Cash Machine Visits Plunge to Just 15 Per Person Annually as Digital Payments Soar
ATM Usage Falls 9% as Brits Make Just 15 Cash Visits Yearly

New figures from the UK's leading cash machine network operator, Link, have revealed a significant decline in ATM usage, with the average person making just 15 visits to cash machines throughout the entirety of last year. This represents a notable shift in consumer behaviour as digital payment methods continue to gain traction across the nation.

Substantial Drop in Cash Withdrawals and Frequency

The data indicates that during these visits, individuals typically withdrew an average of £1,352 from holes-in-the-wall in 2025. This figure marks a 5% decrease compared to the average withdrawal of £1,424 recorded in the previous year, 2024. In broader terms, people aged 16 and over conducted a total of 832 million cash withdrawals last year, which is approximately 9% fewer than the number processed in 2024.

Link has emphasised that ATMs still constitute the majority of cash withdrawals within the UK, surpassing transactions conducted via cashback services and over-the-counter dealings at bank branches, post offices, and emerging banking hubs. Interestingly, the research suggests a changing pattern: while people are visiting ATMs less frequently, they tend to withdraw larger sums of cash on each occasion when they do make a trip.

Regional Disparities in Cash Reliance Across the UK

The report highlights stark regional variations in cash dependency. Northern Ireland maintained its position as the most "cash heavy" part of the United Kingdom, with residents withdrawing an average of £2,249 during 2025. Conversely, the south west of England recorded the lowest average withdrawal, where consumers took out just £974 over the year.

This regional figure is particularly significant as it marks the first instance in Link's recorded data where the average annual cash withdrawal has fallen below the £1,000 threshold in any UK region, underscoring the accelerating move away from physical currency in certain areas.

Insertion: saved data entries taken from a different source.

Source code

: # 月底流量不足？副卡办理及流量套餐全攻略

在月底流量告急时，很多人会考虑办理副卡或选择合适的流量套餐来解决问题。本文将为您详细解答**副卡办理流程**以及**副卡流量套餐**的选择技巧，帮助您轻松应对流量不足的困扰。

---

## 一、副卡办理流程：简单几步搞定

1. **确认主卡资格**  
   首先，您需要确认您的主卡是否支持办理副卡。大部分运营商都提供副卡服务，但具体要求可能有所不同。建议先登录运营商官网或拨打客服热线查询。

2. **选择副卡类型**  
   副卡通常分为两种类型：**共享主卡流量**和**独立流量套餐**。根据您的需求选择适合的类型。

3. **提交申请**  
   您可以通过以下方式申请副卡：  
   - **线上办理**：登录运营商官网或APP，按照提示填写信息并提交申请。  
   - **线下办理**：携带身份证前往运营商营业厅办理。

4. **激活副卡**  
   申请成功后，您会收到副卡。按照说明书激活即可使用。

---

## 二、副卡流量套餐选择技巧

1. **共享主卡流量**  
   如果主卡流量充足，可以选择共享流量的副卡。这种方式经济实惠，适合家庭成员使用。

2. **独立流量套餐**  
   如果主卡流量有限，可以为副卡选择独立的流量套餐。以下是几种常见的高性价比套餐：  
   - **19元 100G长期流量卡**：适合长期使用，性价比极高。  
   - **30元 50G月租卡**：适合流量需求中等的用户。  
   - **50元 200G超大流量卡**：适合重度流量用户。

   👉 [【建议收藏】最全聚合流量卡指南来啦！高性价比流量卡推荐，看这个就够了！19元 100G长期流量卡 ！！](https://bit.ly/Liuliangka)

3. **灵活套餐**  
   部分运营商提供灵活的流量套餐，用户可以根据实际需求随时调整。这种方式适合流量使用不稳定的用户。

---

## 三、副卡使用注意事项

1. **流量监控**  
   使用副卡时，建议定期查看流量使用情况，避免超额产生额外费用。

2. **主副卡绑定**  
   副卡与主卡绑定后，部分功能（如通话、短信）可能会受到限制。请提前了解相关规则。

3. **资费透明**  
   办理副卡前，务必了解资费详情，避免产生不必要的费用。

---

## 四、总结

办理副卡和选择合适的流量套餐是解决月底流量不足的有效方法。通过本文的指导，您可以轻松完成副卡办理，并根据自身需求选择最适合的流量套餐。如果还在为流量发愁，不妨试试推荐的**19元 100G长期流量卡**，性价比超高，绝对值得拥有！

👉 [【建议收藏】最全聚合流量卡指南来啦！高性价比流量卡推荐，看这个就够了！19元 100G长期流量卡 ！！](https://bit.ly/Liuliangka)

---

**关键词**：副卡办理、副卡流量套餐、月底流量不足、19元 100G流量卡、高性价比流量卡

Broader Financial Context: Housing and Commodities

This news on declining cash usage arrives alongside other key financial developments. In the property market, experts anticipate a pick-up in the house price recovery. The Nationwide Building Society reported that average house prices recovered by 0.3% last month following a decline in December.

On an annual basis, prices saw a 1% increase in January, elevating the average house price to £270,873. Robert Gardner, Nationwide's chief economist, commented: "Housing market activity is likely to recover in the coming quarters, especially if the improving affordability trend seen last year is maintained."

Sharp Retreat for Precious Metals

In global markets, gold and silver prices have experienced a rapid retreat from recent record highs. This sell-off was triggered by US President Donald Trump's nomination for the incoming chairman of the Federal Reserve, former Fed governor Kevin Warsh, which soothed investor nerves.

The move boosted the US dollar but reduced appetite for traditional safe-haven investments like gold and silver. In early trading, gold was down 7% at just over $4,500 a troy ounce, while silver slumped 13% to $74. This follows a dramatic plunge late last week, with silver falling nearly 30% on Friday and gold dropping over 9% in its worst one-day decline since 1983.

The trends in cash usage, housing, and commodities collectively paint a picture of an evolving financial landscape where digital transactions are becoming increasingly dominant, even as traditional assets like property show signs of resilience and precious metals react sharply to geopolitical and policy developments.